I'm so bored and have no one to sexy text
1 of the best things of being a business owner is I don't get fired for having sex in the office
Call me when you wake up. I wanna start drinking but I'm giving up hope on my life if I drink alone before 10 am
I am seriously considering thanking Macallan 18 in my thesis acknowledgments.
Restaurants Roasting People Who Gave Them Negative Yelp Reviews (25 Pics)
She actually pushed her roomie out of the way and said 'You already fucked him it's my turn!'
she's living proof man. somebody has literally pissed in the gene pool
You convinced her to break up with her boyfriend, made out with her all night, got her to buy us all shots then went home with a different girl...
That explains the "i hate you" text. But the facebook deletion is a bit harsh
When I was with you my penis felt like a fat woman crammed into a pair of lulu lemons
i mean let's face it...the pregnant girl was really slowing us down.
Woman Posts Harassing DMs From Creep Online, Now He’s Upset Because People Told His Mom
On a scale of 1 to "bad descision", where does stealing my racist neighbors dog and giving him my roomates dildo for a chew toy rate?

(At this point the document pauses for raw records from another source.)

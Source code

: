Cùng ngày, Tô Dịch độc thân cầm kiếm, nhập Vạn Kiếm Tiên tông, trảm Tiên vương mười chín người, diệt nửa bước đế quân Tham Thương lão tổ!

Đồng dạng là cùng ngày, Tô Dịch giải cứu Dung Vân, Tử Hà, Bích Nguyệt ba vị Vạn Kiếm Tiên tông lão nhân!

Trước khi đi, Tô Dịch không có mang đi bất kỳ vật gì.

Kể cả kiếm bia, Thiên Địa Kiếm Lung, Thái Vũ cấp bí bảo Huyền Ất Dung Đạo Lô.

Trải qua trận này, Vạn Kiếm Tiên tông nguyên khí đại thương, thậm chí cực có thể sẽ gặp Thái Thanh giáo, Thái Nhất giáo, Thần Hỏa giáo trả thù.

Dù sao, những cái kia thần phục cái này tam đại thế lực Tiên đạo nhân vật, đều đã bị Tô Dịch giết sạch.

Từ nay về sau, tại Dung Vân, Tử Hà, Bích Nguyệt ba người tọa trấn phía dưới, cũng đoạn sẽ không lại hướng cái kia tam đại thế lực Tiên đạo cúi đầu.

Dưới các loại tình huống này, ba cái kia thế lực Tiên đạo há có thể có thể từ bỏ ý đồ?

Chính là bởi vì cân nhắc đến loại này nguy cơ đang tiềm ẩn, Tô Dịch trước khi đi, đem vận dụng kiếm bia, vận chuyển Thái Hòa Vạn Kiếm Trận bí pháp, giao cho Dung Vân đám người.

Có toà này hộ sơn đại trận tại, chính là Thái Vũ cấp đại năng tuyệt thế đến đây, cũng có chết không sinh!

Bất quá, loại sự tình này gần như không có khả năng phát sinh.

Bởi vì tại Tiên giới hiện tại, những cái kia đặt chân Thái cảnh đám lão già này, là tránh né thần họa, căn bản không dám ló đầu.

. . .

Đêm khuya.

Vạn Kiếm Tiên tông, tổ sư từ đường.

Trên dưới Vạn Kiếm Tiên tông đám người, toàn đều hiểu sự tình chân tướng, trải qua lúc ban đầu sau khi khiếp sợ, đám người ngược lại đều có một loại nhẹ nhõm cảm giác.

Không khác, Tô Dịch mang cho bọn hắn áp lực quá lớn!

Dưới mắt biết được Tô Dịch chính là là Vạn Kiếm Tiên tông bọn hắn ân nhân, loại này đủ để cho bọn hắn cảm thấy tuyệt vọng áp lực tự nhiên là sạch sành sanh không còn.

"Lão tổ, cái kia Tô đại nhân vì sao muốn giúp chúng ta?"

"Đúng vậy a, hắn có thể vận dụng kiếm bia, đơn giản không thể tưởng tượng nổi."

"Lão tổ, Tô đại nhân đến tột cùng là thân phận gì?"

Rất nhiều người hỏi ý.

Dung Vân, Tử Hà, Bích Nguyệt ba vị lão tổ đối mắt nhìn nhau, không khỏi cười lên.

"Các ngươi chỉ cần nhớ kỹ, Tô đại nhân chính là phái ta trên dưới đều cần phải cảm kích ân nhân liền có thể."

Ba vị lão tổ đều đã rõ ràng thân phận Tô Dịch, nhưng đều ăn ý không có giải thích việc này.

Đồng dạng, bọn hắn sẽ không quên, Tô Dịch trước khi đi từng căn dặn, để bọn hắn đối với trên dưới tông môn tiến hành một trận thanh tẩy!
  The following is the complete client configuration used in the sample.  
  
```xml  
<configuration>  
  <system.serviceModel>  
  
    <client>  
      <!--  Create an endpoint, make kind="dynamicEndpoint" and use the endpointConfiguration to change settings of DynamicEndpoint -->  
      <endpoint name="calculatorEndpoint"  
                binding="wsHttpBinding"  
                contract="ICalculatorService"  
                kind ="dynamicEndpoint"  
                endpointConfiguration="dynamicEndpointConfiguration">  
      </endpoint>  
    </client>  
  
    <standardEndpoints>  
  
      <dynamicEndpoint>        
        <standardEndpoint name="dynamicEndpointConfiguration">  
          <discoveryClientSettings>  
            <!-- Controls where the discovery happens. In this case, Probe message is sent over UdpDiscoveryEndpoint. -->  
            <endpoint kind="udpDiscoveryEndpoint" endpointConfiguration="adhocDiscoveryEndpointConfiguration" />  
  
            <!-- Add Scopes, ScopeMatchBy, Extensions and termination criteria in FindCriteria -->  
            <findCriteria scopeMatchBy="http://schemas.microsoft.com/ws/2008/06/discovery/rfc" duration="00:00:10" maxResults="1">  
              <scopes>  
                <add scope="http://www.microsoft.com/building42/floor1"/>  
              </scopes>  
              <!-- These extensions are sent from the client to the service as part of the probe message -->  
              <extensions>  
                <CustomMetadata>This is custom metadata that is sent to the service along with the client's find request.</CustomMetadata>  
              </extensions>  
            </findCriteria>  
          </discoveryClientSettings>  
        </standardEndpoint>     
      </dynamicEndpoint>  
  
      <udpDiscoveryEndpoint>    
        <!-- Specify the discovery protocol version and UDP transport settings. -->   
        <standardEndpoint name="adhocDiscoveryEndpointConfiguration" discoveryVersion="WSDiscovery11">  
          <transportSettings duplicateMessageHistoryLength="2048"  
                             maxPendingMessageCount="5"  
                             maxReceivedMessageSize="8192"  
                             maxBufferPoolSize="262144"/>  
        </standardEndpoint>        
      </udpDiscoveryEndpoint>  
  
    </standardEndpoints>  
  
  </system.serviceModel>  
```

nothing like a call from your drunk grandpa at midnight on a wednesday to ask your parents if you're registered to vote...
it is a dangerous dangerous place where morals and dignity go to die and all your fantasies about men become reality.
I tried to light my cup as a bong. I'm done drinking
You know you had a good night when your wearing you best friends pants to work the next day
Let's say we can see the evolution of our "relation" by his name in my phone. Pizza slice emoticone. Pizza guy. Jordan. Jo. Jackhammer Pizza Guy. Jockhammer pizza guy.